Political analysts today profferred the scenario of Mary Harney leaving the PDs to  rejoin Fianna Fail. Mary Harney has expressed a strong desire to return to the Dail as Minister for Health, and while this would seem improbable given the PDs' negotiating power, Fianna Fail deputies speaking to the media today credited Harney's work in the ministry over the past two and a half years and remained open to her retention of the post. Bertie Ahern has  meanwhile kept all options open in choosing partners for the next government and has stressed 'stability' as the key factor.   

Harney entered politcs as a Fianna Fail candidate in the 1977 general election and although unelected, she was appointed to the Seanad that year by Taoiseach Jack Lynch.
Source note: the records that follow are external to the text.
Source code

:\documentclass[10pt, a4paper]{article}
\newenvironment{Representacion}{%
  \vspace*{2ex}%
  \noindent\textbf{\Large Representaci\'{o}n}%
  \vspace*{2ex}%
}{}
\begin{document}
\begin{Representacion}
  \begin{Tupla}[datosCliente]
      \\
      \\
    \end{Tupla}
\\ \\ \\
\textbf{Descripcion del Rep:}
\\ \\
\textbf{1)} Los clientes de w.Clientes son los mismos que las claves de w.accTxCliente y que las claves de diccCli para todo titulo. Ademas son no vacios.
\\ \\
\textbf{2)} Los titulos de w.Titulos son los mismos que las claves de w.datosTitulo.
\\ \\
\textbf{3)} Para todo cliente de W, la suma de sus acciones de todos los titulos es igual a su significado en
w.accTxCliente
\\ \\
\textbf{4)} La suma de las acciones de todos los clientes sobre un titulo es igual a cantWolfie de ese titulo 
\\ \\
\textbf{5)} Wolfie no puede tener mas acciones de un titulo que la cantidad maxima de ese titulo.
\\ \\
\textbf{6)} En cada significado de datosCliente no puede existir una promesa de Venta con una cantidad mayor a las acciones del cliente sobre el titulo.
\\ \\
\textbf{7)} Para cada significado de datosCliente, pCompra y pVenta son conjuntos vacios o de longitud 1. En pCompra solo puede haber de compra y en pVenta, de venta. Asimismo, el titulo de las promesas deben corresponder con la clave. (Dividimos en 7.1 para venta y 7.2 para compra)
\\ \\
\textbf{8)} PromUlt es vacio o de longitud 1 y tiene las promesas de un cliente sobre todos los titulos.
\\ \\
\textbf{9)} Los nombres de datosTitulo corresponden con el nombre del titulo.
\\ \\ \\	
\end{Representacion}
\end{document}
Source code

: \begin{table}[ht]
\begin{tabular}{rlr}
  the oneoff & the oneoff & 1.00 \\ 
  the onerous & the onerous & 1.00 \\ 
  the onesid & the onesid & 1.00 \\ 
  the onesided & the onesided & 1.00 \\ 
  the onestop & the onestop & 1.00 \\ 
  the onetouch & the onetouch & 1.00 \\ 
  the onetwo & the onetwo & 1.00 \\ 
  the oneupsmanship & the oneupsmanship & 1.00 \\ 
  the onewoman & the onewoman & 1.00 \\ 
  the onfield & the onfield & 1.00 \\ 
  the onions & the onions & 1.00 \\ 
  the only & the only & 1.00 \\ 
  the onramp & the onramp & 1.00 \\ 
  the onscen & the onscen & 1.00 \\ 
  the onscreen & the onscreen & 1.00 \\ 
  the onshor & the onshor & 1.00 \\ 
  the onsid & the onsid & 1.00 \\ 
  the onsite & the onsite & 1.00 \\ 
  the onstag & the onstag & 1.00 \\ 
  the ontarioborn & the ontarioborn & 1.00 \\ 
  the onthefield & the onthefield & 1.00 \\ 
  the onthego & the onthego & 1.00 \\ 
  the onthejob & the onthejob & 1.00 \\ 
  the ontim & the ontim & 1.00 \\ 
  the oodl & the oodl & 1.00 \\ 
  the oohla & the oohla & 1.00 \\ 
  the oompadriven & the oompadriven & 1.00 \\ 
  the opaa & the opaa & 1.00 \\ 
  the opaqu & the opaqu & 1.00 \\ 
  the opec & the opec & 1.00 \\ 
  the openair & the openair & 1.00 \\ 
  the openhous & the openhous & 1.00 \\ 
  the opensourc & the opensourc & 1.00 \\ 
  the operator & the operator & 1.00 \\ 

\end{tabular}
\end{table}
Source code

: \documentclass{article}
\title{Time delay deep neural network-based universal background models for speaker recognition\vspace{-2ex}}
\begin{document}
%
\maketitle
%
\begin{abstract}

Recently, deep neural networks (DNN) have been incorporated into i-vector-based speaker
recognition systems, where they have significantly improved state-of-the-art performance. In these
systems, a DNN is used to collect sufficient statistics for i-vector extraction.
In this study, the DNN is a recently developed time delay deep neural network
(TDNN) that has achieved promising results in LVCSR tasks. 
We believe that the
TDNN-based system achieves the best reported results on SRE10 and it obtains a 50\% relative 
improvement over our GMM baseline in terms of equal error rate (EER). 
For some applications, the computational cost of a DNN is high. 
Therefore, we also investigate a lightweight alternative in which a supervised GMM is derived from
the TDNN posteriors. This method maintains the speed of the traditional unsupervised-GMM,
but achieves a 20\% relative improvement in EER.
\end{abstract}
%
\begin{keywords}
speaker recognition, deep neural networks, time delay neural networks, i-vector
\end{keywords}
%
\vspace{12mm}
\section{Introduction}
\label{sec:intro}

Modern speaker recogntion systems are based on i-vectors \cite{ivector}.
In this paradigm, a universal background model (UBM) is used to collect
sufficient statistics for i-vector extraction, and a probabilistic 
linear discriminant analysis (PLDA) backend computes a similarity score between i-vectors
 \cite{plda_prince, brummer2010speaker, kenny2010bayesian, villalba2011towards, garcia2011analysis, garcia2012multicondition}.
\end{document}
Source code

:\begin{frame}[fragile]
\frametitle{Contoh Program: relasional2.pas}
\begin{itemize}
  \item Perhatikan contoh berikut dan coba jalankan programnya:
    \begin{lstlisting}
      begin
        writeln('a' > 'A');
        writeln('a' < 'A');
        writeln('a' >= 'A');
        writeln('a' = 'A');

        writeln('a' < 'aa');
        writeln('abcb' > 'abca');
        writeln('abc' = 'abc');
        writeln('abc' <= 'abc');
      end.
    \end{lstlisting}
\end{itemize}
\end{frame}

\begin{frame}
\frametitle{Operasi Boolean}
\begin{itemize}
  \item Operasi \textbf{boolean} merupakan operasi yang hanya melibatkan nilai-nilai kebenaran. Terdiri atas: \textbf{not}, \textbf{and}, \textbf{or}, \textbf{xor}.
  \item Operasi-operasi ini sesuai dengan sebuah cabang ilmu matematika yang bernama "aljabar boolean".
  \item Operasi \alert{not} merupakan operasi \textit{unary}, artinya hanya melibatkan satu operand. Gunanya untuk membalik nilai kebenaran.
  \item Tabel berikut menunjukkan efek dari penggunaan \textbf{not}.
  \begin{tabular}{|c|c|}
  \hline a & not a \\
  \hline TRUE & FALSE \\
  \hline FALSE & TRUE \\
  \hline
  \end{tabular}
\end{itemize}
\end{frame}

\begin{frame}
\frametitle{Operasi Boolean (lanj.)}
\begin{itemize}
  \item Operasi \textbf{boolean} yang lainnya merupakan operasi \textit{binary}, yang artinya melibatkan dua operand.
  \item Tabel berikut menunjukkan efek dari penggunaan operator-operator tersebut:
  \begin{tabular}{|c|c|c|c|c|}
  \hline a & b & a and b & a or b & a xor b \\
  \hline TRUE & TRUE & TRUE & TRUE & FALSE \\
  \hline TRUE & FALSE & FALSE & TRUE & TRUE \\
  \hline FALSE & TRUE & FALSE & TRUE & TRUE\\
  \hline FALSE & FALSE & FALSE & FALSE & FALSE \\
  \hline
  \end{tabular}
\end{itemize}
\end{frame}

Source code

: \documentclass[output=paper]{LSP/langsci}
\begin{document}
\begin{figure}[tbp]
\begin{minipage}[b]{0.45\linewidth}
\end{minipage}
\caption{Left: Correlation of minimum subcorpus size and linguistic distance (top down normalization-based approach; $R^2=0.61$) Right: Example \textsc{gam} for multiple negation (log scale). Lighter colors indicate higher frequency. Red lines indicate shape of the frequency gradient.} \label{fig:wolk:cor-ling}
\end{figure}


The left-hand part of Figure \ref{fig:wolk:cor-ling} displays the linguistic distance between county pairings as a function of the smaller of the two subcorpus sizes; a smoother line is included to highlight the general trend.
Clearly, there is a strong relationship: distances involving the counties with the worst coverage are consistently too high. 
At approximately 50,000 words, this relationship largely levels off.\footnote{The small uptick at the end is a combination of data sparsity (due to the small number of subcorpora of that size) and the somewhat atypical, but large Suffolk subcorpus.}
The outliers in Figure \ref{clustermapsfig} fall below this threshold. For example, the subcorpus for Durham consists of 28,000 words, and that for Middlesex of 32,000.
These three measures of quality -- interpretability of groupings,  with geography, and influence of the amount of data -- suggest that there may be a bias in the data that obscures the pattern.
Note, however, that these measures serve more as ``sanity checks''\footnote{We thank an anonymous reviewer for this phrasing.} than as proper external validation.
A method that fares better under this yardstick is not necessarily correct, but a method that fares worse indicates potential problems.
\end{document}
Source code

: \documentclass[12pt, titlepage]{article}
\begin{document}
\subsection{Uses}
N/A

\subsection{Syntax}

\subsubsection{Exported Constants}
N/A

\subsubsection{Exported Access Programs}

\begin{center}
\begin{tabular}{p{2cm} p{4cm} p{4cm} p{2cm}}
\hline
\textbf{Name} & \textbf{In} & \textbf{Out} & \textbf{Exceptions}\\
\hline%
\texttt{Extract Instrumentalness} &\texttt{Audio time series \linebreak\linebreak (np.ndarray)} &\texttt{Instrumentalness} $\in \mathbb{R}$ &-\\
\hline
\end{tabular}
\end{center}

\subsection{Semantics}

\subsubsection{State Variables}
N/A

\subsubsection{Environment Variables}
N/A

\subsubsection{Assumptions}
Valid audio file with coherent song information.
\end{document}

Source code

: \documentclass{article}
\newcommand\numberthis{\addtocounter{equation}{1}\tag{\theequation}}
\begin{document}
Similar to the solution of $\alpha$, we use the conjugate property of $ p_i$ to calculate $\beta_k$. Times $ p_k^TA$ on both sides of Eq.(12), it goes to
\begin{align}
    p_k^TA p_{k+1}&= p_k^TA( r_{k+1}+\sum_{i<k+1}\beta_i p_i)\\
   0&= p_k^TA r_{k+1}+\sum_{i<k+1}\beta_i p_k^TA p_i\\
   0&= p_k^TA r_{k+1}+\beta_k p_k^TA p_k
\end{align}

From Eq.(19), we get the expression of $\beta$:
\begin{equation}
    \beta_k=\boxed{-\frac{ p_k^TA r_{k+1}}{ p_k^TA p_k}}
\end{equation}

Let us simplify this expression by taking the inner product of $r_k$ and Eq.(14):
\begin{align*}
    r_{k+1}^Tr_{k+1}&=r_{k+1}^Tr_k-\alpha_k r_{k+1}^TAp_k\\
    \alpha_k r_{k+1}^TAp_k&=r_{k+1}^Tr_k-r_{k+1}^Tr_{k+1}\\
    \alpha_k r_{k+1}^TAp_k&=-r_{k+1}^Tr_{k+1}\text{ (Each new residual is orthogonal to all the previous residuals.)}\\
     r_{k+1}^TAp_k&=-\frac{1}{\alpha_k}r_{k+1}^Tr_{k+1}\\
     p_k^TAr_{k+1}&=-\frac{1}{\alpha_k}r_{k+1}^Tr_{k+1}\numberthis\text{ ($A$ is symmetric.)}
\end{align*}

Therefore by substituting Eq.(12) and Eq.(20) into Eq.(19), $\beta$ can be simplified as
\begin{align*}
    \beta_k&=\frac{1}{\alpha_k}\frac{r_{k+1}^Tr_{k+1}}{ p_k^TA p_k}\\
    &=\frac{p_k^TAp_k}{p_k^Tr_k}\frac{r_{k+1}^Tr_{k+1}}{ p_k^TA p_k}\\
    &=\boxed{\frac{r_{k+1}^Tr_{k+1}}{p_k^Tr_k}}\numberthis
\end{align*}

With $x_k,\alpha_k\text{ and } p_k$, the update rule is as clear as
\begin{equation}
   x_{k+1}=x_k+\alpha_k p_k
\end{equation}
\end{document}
A leading member of the so-called Gang of 22, Harney was later expelled from Fiann Fail in 1985 after voting in favour of the Anglo-Irish Agreement and became a founding member of the PDs under the leadership of Desmond O'Malley.  

Election - Number of PD Seats
1985         14
1987         6
1992         10
1997         4
2002         8
2007         1

(correction - the PDs now have 2 seats)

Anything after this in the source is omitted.